Peut-être eût-il fallu commencer par là. Car, en définitive, tout découle de là. - « La foi vient de ce qu'on entend, et ce qu'on entend vient de la Parole de Dieu. »

Ébranlez l'autorité de la Bible, et tout l'édifice évangélique se lézarde, et par ces mille fissures pénètrent tous les ferments du doute et toutes les tares de l'impuissance. Croire à l'autorité souveraine de la Parole de Dieu, c'est commencer par vivre cette Parole. Sans doute. Mais c'est encore autre chose :

Croire à l'autorité de la Bible c'est, lorsque par exemple il est écrit : « L'Éternel dit à Abraham... » tenir pour vrai que cela signifie exactement : L'Éternel dit à Abraham. C'est donner aux mots employés dans la Bible leur sens usuel, le sens du dictionnaire, adoptant pour l'Écriture la définition de Fustel de Coulanges : Quand un mot a un sens net et clair, ne pas lui chercher d'autre sens.

La Bible appelle un miracle, miracle. Elle ne dit point par exemple que le passage du Jourdain put s'accomplir grâce au concours de certaines conditions atmosphériques, ou naturelles, mais elle dit que cet événement inouï de séparation des eaux se produisit sur-le-champ, et par un effet surnaturel, immédiat, de la seule volonté de Dieu. La Bible dit cela. Croire à l'autorité de la Bible, c'est tenir pour rigoureusement exacts les récits bibliques, c'est ne rien y ajouter, ne rien en retrancher. De même pour les autres miracles, et prodiges, et accomplissements de prophéties, de la Bible.

Nos confessions de foi modernes disent, même parfois celles d'amis dont le drapeau est le plus évangélique, - autorité souveraine des Saintes Écritures en matière de foi. Pourquoi cette restriction : en matière de foi ? Elle ne se trouve pas, il s'en faut, dans la Confession de 1559 (3).
Cette restriction est grave. Elle est lourde de conséquences. Elle me permet de déchirer le premier chapitre de la Genèse, et cent autres chapitres autre part.
Si la Bible se trompe en matière de Science, quelle confiance puis-je avoir en elle en matière de foi ? Pour ma part, aucune.
- « Un tel est un brave homme, de très bonne foi et morale ; malheureusement, c'est un grand ignorant. »
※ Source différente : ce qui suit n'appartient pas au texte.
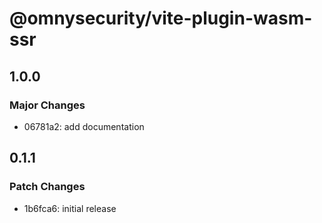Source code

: # @omnysecurity/vite-plugin-wasm-ssr

## 1.0.0

### Major Changes

- 06781a2: add documentation

## 0.1.1

### Patch Changes

- 1b6fca6: initial release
Acceptez-vous l'autorité spirituelle souveraine de cet un tel ? Non ? Moi non plus.
Croire à l'autorité de la Bible c'est, surtout, avant tout, croire à l'autorité transcendante, absolue, de notre Seigneur et Sauveur Jésus-Christ, c'est-à-dire croire à sa déité, à sa conception miraculeuse de la Vierge Marie par le Saint-Esprit : « Au commencement était la Parole, et la Parole était avec Dieu, et la Parole était Dieu. Elle a été faite chair... » « En vérité, en vérité, je vous le dis : Avant qu'Abraham fût, je suis. » « Moi et le Père nous sommes un. »
Seul, un dieu, ou un fou, peut parler ainsi.
Et comme le Christ a couvert de son autorité, par des déclarations formelles et répétées, tous les récits, toutes les prophéties, de l'Ancien Testament, croire à l'autorité de l'Écriture, c'est en définitive faire équivalentes les paroles des prophètes et celles du Christ.

La Bible est la robe sans couture qui recouvre la pensée de Dieu. Elle est la volonté écrite de notre Père céleste pour notre salut.
- « Elle n'est pas tant écrite d'encre que du sang du Fils de Dieu », disait Calvin.
Y toucher est un sacrilège doublé d'un incommensurable appauvrissement. C'est le signal de l'écroulement prochain de tout édifice religieux, de quelque nom qu'on le nomme.

La douloureuse - disons le mot, la scandaleuse, - situation déficitaire de nos budgets, la stagnation spirituelle lamentable - le paganisme, disait crûment une enquête récente - de nos Églises, n'en cherchons pas la cause dominante autre part que dans une infidélité persistante à la Parole de Dieu, infidélité d'autant plus grave et dangereuse qu'elle est savamment camouflée d'évangélisme.

En Angleterre, aux États-Unis, en Suisse, partout, le mal s'aggrave de jour en jour.
La tendance toujours plus marquée au « Puseysme » et à l'anglo-catholicisme, qui se manifeste en Angleterre et ailleurs n'a pas d'autre cause que l'irrespect croissant pour l'Écriture dans ces pays.
Et nous sommes ici logiquement obligé d'aborder un sujet brûlant, infiniment délicat, celui de nos Facultés de théologie.
Nous le ferons avec tout l'amour, toute la réserve, toute la déférence qui leur sont dus.
Autant il serait injuste de généraliser ou de contester la piété, la haute valeur morale des professeurs, autant il serait insensé de dissimuler le mal, de se dérober aux responsabilités comme aux mesures qui s'imposent.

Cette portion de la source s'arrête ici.